Webword Statistics - What the elves did in the night
Dear John,

I have been reading (and recently posting) on webword for a few years now, and have visited the site a lot more since you started allowing people to easily add comments of their own.

WebWord is now one of very few sites that I visit regularly (over 3 times a week) and spend a couple of hours a week in the site.

However over the past few weeks I have found it harder and harder to 'keep up' as the number of items and comments keep increasing.

It's not too difficult to keep up with your links, as I can just work my way through the home page (although its a bit more difficult if I've been off-line for more than a few days).

The thing is this: After I have read something you have linked to or written, I like to read comments that have been added since I last looked at the site. I found myself trying to memorise the number of comments on each item, but that soon confused me.

I have spent a few days this week writing a program for my personal use, that gives me a list of items and comments that have been published since I last looked at the site. I then use these generated links to jump straight into the page for each item, rather than haphazardly browsing the home page. I am still accessing the site through the homepage, but less often than I was.

After getting this basic piece of functionality working, I decided to try and see if I could produce some interesting stats from the data I had in my database.

To that effect I have produced a few reports that give monthly breakdowns of figures for the number of items published, the number of comments posted, the number of known users posting messages. As well as the top posters for each month and the ten most commented on items for each month.

Chris McEvoy

28 June 2002

How it works
In simple terms I am taking a snapshot of the Webword site and then processing the data to produce my list of links and statistics HTML pages.

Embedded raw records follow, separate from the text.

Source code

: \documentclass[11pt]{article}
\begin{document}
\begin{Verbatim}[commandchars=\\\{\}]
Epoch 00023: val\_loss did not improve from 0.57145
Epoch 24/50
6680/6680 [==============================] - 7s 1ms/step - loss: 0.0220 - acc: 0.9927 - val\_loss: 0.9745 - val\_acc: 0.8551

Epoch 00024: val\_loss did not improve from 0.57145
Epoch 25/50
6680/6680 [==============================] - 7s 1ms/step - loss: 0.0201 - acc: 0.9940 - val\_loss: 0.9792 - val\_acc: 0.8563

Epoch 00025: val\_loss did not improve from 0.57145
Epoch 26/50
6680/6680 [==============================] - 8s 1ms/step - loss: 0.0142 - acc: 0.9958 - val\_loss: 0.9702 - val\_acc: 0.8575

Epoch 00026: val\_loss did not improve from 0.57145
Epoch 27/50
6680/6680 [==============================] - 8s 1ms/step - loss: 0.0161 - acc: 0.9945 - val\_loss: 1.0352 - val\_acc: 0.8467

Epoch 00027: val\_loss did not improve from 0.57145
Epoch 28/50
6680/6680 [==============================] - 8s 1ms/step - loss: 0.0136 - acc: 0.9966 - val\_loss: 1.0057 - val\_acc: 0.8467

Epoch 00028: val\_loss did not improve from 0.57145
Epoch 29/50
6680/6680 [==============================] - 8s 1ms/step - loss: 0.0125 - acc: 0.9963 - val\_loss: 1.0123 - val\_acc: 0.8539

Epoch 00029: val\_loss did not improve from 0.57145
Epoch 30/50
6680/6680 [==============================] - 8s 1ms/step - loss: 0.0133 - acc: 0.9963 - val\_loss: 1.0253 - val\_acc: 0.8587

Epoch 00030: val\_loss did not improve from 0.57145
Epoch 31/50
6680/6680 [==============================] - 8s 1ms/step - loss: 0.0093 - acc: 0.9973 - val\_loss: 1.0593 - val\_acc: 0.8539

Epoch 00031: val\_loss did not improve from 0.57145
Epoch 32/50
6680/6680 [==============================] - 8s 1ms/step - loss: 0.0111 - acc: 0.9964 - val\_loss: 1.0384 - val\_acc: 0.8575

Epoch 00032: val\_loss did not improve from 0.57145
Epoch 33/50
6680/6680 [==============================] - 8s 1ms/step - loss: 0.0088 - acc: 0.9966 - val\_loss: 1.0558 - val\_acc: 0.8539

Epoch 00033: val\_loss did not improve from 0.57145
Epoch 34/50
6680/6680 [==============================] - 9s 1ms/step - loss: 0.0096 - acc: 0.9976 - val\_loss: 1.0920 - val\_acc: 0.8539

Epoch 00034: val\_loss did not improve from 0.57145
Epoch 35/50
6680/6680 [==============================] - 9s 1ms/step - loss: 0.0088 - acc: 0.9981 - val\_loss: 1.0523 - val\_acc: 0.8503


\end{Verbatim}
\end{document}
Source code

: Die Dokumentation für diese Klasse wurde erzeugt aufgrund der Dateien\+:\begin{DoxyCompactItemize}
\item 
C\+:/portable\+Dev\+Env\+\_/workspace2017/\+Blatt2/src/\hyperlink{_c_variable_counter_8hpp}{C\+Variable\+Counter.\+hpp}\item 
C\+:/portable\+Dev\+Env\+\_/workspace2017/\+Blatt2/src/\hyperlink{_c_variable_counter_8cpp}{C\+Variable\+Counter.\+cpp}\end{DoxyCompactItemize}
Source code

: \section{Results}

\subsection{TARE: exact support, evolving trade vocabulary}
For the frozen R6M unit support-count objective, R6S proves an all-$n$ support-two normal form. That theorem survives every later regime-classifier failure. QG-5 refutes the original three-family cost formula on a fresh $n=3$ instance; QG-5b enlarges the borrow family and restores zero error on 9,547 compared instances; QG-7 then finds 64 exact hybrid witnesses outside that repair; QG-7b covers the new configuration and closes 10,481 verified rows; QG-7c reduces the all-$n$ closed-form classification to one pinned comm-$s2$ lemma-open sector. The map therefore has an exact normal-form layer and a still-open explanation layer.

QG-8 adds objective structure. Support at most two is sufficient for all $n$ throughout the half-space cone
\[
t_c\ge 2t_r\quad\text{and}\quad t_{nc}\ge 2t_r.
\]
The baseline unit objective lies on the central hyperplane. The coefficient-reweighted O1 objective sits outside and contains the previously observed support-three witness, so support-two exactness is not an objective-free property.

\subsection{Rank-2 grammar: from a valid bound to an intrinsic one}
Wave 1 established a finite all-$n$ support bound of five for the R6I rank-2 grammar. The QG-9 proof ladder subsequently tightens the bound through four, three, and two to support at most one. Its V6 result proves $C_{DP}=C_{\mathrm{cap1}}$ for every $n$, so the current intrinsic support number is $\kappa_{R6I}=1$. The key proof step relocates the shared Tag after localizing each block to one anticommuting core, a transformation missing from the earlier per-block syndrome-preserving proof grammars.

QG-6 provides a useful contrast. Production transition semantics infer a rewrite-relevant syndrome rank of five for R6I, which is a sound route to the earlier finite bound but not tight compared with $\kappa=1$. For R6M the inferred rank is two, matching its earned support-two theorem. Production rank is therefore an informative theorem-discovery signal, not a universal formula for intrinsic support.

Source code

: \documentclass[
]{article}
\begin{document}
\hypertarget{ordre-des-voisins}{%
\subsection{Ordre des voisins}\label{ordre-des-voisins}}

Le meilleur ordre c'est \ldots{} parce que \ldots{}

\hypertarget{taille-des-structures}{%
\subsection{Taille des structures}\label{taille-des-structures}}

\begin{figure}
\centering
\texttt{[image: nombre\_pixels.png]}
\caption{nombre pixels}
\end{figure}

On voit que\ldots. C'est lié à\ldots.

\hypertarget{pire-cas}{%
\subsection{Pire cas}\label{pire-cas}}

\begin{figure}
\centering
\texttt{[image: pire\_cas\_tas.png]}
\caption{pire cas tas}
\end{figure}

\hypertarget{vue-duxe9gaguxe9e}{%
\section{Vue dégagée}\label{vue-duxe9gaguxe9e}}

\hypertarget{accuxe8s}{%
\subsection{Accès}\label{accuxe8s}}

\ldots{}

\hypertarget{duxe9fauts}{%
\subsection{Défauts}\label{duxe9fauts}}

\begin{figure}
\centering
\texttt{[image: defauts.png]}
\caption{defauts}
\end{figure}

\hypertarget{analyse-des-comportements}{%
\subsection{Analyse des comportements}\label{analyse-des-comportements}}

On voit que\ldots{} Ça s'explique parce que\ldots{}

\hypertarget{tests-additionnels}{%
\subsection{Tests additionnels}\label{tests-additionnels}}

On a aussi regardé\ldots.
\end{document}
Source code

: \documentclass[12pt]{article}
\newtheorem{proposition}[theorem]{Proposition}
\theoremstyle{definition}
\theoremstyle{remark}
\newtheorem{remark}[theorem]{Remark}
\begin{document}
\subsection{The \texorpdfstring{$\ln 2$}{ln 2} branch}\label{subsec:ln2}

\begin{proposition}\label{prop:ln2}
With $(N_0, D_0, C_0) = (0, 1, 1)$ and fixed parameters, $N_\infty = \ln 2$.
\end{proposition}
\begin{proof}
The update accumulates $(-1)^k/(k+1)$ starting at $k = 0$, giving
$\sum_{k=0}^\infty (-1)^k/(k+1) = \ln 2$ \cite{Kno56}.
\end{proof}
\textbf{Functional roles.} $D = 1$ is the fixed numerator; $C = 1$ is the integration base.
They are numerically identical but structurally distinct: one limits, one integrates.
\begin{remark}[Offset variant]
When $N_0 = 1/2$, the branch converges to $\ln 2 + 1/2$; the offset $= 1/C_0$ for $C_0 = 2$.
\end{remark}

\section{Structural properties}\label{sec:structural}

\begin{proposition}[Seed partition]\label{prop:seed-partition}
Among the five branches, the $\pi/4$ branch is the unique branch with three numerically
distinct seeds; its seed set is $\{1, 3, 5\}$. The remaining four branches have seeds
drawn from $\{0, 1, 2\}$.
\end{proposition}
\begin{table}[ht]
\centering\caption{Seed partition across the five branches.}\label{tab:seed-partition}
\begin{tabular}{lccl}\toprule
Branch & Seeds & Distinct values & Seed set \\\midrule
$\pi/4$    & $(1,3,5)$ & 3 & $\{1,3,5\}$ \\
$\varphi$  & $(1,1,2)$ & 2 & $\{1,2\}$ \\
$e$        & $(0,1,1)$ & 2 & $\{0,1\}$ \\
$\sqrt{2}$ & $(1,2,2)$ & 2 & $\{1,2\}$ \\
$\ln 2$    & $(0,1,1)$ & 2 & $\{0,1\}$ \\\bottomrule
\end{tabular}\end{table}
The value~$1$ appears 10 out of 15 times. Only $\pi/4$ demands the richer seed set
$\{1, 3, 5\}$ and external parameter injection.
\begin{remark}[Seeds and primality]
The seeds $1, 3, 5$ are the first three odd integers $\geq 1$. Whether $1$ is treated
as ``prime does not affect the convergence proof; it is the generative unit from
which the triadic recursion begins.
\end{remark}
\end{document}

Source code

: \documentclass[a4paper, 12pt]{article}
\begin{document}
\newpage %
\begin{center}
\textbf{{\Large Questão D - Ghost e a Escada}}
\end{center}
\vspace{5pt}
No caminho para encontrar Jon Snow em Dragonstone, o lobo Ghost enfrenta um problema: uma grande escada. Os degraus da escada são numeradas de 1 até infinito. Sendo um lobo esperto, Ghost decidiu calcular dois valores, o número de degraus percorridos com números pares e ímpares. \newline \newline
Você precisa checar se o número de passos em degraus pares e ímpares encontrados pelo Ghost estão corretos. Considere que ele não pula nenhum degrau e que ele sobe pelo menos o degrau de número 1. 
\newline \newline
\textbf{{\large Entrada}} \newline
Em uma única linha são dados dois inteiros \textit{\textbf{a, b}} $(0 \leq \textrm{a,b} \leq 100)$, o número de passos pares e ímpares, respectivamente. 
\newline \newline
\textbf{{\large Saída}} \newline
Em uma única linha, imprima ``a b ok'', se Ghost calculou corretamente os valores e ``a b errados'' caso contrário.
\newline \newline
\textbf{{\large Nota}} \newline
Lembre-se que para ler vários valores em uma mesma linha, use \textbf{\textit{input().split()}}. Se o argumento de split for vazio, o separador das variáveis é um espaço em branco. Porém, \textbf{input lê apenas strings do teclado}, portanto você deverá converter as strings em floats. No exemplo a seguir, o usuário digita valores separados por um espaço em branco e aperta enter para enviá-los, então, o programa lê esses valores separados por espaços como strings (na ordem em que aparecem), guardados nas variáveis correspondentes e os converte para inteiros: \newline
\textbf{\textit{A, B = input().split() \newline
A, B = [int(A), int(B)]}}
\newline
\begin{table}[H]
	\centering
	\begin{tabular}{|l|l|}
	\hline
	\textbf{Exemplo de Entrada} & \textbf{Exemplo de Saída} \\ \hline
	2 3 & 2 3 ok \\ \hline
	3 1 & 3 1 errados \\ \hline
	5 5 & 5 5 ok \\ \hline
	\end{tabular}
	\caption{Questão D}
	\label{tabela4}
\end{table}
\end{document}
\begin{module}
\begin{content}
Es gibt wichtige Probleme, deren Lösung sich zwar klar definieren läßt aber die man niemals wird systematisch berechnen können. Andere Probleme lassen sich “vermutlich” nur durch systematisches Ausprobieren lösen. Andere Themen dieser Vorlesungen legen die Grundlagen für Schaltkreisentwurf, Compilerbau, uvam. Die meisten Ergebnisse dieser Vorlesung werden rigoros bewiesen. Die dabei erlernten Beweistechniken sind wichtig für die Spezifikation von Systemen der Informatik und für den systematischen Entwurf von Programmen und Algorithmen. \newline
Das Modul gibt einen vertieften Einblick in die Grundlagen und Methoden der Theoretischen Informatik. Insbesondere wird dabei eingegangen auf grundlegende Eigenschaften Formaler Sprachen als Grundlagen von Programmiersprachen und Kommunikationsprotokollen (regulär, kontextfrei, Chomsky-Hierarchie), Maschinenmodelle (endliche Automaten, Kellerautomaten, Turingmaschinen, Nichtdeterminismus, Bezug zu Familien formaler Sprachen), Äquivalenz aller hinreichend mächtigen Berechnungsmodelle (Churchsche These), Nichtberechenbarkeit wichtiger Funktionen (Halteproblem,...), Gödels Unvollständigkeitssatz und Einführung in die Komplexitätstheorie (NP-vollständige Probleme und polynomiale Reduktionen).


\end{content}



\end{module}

When I run my VB application  it does the following :
  • Find the ID of the last LogItem  that was checked by the program.
  • Take 50 away from this number, so that it is checking the 50 most recent items, as well as any new ones that it finds.
  • It loads the item by loading the browser using the generated URL and then saving the HTML into a local file.
  • It knows when it has finished when it finds it cannot load 5 items in a row. (There are a couple of gaps in the IDs, so I though 5 would be a safe check)
  • If the LogItem is already in the databse, then it will check if the length of the item has changed. If it has, it has been updated, if not then it's still the same.
  • New and updated items are marked in tblWeblogs that they need processing.
  • When it runs out of items, it starts the deconstruction of the local HTML data.
  • The HTML LogItems are broken down into their constituent parts, by searching for specific tags or text in the data. Some aspects of the HTML have changed since April so it needs to check for a few different situations.
  • The HTML is broken down into the Date Posted, Title, URL, Description and John's comment on the item.
  • It then looks at the comments posted by the members, and breaks each comment into Date/Time Posted, Comment Text and the User Id.
  • As people can change the name and URL that they use for posting, I have to do some extra work to try and identify users, part of this is automatic and the final check is manual. For example Jack Schonchin has used 52 different versions of his name and URL (so far). 
  • Once, all of the new or updated items have been broken down, the data is ready to be used.
  • The diagram below, shows the table structure used to model the system. The lines represent the relationships between the tables.


How the data is used
I can query the database to find the comments that have been added since I last looked at the system:

SELECT tblComments.When, tblUniqueUsers.Name, tblLogDetail.LogTitle, tblComments.Comment, tblComments.LogID, tblUniqueUsers.UniqueID
FROM tblUniqueUsers INNER JOIN (tblUsers INNER JOIN (tblComments INNER JOIN tblLogDetail ON tblComments.LogID = tblLogDetail.LogID) ON tblUsers.UserID = tblComments.UserID) ON tblUniqueUsers.UniqueID = tblUsers.UniqueID
ORDER BY tblComments.When DESC



Using this data I can generate a list of links to new items and new comments that I have not yet seen.

The application also generates a set of static HTMl files that contain useful and interesting statistics about items and comments.